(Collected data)
━━━━━━━━━━
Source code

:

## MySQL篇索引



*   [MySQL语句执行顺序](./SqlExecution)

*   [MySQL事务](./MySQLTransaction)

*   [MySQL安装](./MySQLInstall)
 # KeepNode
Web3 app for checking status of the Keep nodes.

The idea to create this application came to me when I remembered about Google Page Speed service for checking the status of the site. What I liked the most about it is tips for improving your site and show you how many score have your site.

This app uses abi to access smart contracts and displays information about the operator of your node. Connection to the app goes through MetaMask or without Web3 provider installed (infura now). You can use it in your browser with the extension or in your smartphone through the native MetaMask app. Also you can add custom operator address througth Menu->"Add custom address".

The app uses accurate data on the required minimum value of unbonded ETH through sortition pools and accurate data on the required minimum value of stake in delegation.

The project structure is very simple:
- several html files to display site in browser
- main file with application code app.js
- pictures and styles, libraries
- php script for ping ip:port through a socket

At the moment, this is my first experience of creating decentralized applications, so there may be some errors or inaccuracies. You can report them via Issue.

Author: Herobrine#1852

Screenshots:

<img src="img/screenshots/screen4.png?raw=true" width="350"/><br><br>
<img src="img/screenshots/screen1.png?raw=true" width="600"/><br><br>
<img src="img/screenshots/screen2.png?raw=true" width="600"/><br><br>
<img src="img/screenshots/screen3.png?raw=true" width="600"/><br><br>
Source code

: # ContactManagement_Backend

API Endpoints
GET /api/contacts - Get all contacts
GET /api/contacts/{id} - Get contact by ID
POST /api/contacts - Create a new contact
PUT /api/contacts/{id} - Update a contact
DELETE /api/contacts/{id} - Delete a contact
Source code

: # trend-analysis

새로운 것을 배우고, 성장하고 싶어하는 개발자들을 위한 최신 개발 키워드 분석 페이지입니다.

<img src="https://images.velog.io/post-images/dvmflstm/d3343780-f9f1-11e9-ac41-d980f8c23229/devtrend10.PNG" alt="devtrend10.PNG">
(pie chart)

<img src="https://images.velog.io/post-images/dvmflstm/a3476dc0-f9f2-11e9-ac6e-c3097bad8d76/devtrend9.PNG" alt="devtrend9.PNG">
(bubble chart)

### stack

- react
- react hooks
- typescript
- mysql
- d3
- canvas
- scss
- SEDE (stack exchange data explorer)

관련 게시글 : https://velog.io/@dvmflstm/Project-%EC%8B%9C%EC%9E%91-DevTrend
━━━━━━━━━━
> _Task instructions_: Filter the records above down to the lines that hold the string "true".

> _Task solution_:
<img src="img/screenshots/screen4.png?raw=true" width="350"/><br><br>
<img src="img/screenshots/screen1.png?raw=true" width="600"/><br><br>
<img src="img/screenshots/screen2.png?raw=true" width="600"/><br><br>
<img src="img/screenshots/screen3.png?raw=true" width="600"/><br><br>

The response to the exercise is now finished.